We walked in silence to the draft center. It was a small, modest building with only a front desk and waiting area. I followed Damon in and he smiled at the man sitting at the front desk.
“Morning, Matt,” Damon said.
Matt looked up. “Damon Salvatore! Nice to see you here again. Looks like you’ve survived your first deployment.”
“Nice to be back,” Damon said as he shook Matt’s hand firmly. “I’ve brought a recruit. Matt, this is Jasper Whitlock. Jasper, this is Matt McCain. He wants to enlist.”
“Pleasure to meet you,” I said,
“Same to you,” Matt said. “How old are you, son?”
“Twenty,” I lied. I knew I was tall and muscular enough to get away with it.
“Well, not much to do at this point,” Matt said. “Just need to fill out the papers and send them back. Then we’ll give you a training date.”
“Training date?” I asked, hating how incompetent I sounded.
“A day where you go with about a dozen recruits and they test your combat skills,” Damon explained. “It’s nothing big. If you can fight with your hands, they take you. If you can fight with a gun, they take you.”
“Confederate army is generally taking anyone these days,” Matt said. “We’re trying to get as many men to fight as possible.”
“More should,” I said, taking the papers Matt handed to me across the counter. “The plantation owners and people like that.”
“It’s not that easy to convince a rich man to get out on the field and engage in battle,” Matt said. “Most send hired workers or their own sons.”
“It’s terrible,” Damon added. “I’ve seen so many young men die in the place of an employer. You have family as a motive though, right Jasper?”
I nodded. “It’s going to be hard leaving, with Father unable to work. My mama’s going to hire her friend’s son, so we won’t be completely at loss.”
“Just remember,” Matt warned, “not everyone will come home to a hero’s welcome. Some might not even come home at all.”
The next three weeks were tedious. I had to wait for my training date, show Jed what to do and exactly how to do it, and find ways to avoid Jonathan. Katherine kept me occupied, though. Very occupied.
She and I were talking a sunset-lit stroll around town one night. I was telling her about my plans in the army. She listened intently to every word I said.
“That’s very brave of you, you know” she commented. “I know you’ll come back.
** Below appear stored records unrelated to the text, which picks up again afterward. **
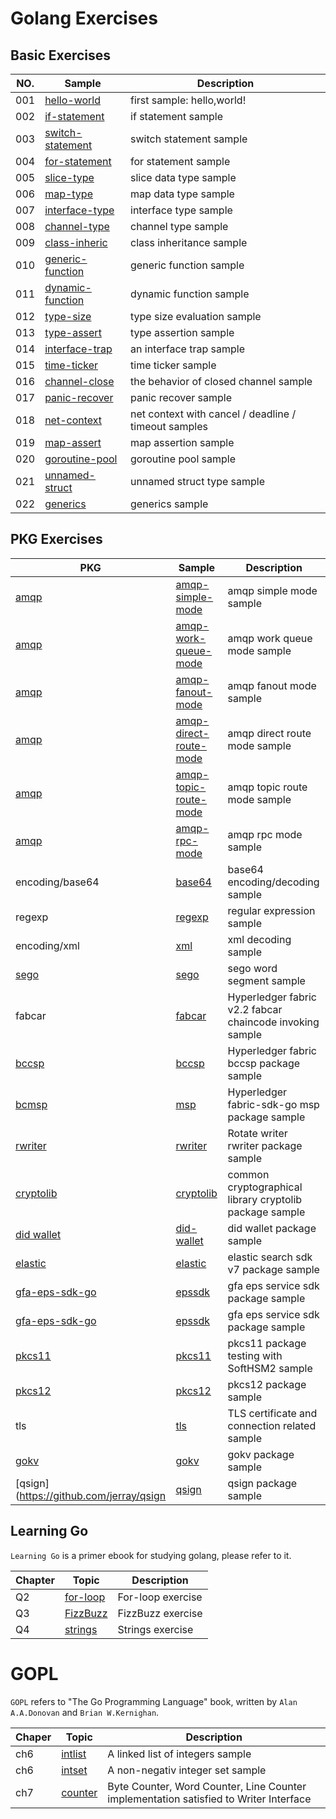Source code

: # Golang Exercises

## Basic Exercises

|NO.|Sample|Description|
|----|----|----|
|001|[hello-world](./001-hello-world/hello_world.go)|first sample: hello,world!|
|002|[if-statement](./002-if-statement/if_statement.go)|if statement sample|
|003|[switch-statement](./003-switch-statement/switch_statement.go)|switch statement sample|
|004|[for-statement](./004-for-statement/for_statement.go)|for statement sample|
|005|[slice-type](./005-slice-type/slice_type.go)|slice data type sample|
|006|[map-type](./006-map-type/map_type.go)|map data type sample|
|007|[interface-type](./007-interface-type/interface_type.go)|interface type sample|
|008|[channel-type](./008-channel-type/channel_type.go)|channel type sample|
|009|[class-inheric](./009-class-inherit/class_inherit.go)|class inheritance sample|
|010|[generic-function](./010-generic-function/generic_function.go)|generic function sample|
|011|[dynamic-function](./011-dynamic-function/dynamic_function.go)|dynamic function sample|
|012|[type-size](./012-type-size/type_size.go)|type size evaluation sample|
|013|[type-assert](./013-type-assert/type_assert.go)|type assertion sample|
|014|[interface-trap](./014-interface-trap/interface_trap.go)|an interface trap sample|
|015|[time-ticker](./015-time-ticker/time_ticker.go)|time ticker sample|
|016|[channel-close](./016-channel-close/channel_close.go)|the behavior of closed channel sample|
|017|[panic-recover](./017-panic-recover/panic_recover.go)|panic recover sample|
|018|[net-context](./018-net-context/with_cancel.go)|net context with cancel / deadline / timeout samples|
|019|[map-assert](./019-map-assert/map_assert.go)|map assertion sample|
|020|[goroutine-pool](./020-goroutine-pool/goroutine_pool.go)|goroutine pool sample|
|021|[unnamed-struct](./021-unnamed-struct/unnamed_struct.go)|unnamed struct type sample|
|022|[generics](./022-generics/generics.go)|generics sample|

## PKG Exercises
|PKG|Sample|Description|
|----|----|----|
|[amqp](https://github.com/streadway/amqp)|[amqp-simple-mode](./pkgs/amqp/01-simple-mode/)|amqp simple mode sample|
|[amqp](https://github.com/streadway/amqp)|[amqp-work-queue-mode](./pkgs/amqp/02-work-queues/)|amqp work queue mode sample|
|[amqp](https://github.com/streadway/amqp)|[amqp-fanout-mode](./pkgs/amqp/03-fanout/)|amqp fanout mode sample|
|[amqp](https://github.com/streadway/amqp)|[amqp-direct-route-mode](./pkgs/amqp/04-direct-route/)|amqp direct route mode sample|
|[amqp](https://github.com/streadway/amqp)|[amqp-topic-route-mode](./pkgs/amqp/05-topic-route/)|amqp topic route mode sample|
|[amqp](https://github.com/streadway/amqp)|[amqp-rpc-mode](./pkgs/amqp/06-rpc-demo/)|amqp rpc mode sample|
|encoding/base64|[base64](./pkgs/base64/)|base64 encoding/decoding sample|
|regexp|[regexp](./pkgs/regexp/)|regular expression sample|
|encoding/xml|[xml](./pkgs/xml/)|xml decoding sample|
|[sego](https://github.com/huichen/sego)|[sego](./pkgs/sego/)|sego word segment sample|
|fabcar|[fabcar](./pkgs/fabcar/)|Hyperledger fabric v2.2 fabcar chaincode invoking sample|
|[bccsp](https://github.com/hyperledger/fabric/bccsp)|[bccsp](./pkgs/bccsp/)|Hyperledger fabric bccsp package sample|
|[bcmsp](https://github.com/hyperledger/fabric-sdk-go/pkg/client/msp)|[msp](./pkgs/bcmsp/)|Hyperledger fabric-sdk-go msp package sample|
|[rwriter](https://github.com/ewangplay/rwriter)|[rwriter](./pkgs/rwriter/)|Rotate writer rwriter package sample|
|[cryptolib](https://github.com/ewangplay/cryptolib)|[cryptolib](./pkgs/cryptolib/)|common cryptographical library cryptolib package sample|
|[did wallet](https://github.com/ewangplay/did-wallet)|[did-wallet](./pkgs/did-wallet/)|did wallet package sample|
|[elastic](https://github.com/olivere/elastic/v7)|[elastic](./pkgs/elastic/)|elastic search sdk v7 package sample|
|[gfa-eps-sdk-go](https://github.com/gfacloud/gfa-eps-sdk-go)|[epssdk](./pkgs/epssdk/)|gfa eps service sdk package sample|
|[gfa-eps-sdk-go](https://github.com/gfacloud/gfa-eps-sdk-go)|[epssdk](./pkgs/epssdk/)|gfa eps service sdk package sample|
|[pkcs11](https://github.com/miekg/pkcs11)|[pkcs11](./pkgs/pkcs11/)|pkcs11 package testing with SoftHSM2 sample|
|[pkcs12](https://golang.org/x/crypto/pkcs12)|[pkcs12](./pkgs/pkcs12/)|pkcs12 package sample|
|tls|[tls](./pkgs/tls/)|TLS certificate and connection related sample|
|[gokv](https://github.com/philippgille/gokv)|[gokv](./pkgs/gokv/)|gokv package sample|
|[qsign](https://github.com/jerray/qsign|[qsign](./pkgs/qsign/)|qsign package sample|


## Learning Go

`Learning Go` is a primer ebook for studying golang, please refer to it.

|Chapter|Topic|Description|
|----|----|----|
|Q2|[for-loop](./learning-go/Q2/for_loop.go)|For-loop exercise|
|Q3|[FizzBuzz](./learning-go/Q3/FizzBuzz.go)|FizzBuzz exercise|
|Q4|[strings](./learning-go/Q4/strings.go)|Strings exercise|

# GOPL

`GOPL` refers to "The Go Programming Language" book, written by `Alan A.A.Donovan` and `Brian W.Kernighan`. 

|Chaper|Topic|Description|
|----|----|----|
|ch6|[intlist](./gopl/ch6/intlist/intlist.go)|A linked list of integers sample|
|ch6|[intset](./gopl/ch6/intset/intset.go)|A non-negativ integer set sample|
|ch7|[counter](./gopl/ch7/counter/counter.go)|Byte Counter, Word Counter, Line Counter implementation satisfied to Writer Interface|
You’re strong, loyal…everything a soldier needs.”
“Thank you,” I said.
We had come back to the hotel. This is the dreaded farewell point. I held on to her hand for a minute before finally letting it go.
“Jasper,” she said. “Why don’t you walk me in tonight? I want to keep talking.”
“Alright,” I said.
We walked through the swinging doors into the lobby. Katherine led me up the stairs and in to her room.
“It’s been such a long day,” she said as she sat in a chair near the window.
I sat next to her. She looked as beautiful as always, with her chestnut locks curling down in front of her shoulder. She wore a simple black dress with white lace trim. Katherine looked best in simple things; her beauty did not need embellishments.
“I need to tell you something,” she said.
“What is it?” I asked.
She turned the full force of her beautiful brown eyes on me. “Damon Salvatore. He’s falling in love with me. So is Stefan. Neither of them know about the other. But I wanted you to know about both of them, because I don’t care for either of them. The only one I care for, Jasper, is you.”
“Either Salvatore would be better for you,” I said, looking away. “They have money, a good future. What can I give you that they can’t?”
“Your love,” she replied earnestly. “They cannot give me the feeling I have when I am with you. You are so much gentler than them, so much more kind. I feel so empowered when you’re here. I feel strong enough to do this.”
She stood up and lifted my face with her gloved index finger. Her face had never revealed so much innocence or so much care. I put a hand on her waist. She bent down and kissed me lightly. I stood up so the angle would not be as awkward. Before I knew what has happening, she backed me up on to the bed. She broke the kiss and unbuttoned my jacket, removing it and tossing it on the floor. Then I pulled her face back down and kissed her again.
“Wait,” I said, abruptly realizing what was happening. “Stop. Katherine, I’m sorry. We can’t do this. This is sin.”
“Jasper,” Katherine whispered, “you need to realize something. I am sin.”
She pushed me back and the bed. That was when my slow, common night became a fast blur of nothing but Katherine Pierce.


The author's comments:
This is chapter 2 of my TWILIGHT/VAMPIRE DIARIES mash-up. Hope you enjoy it! :)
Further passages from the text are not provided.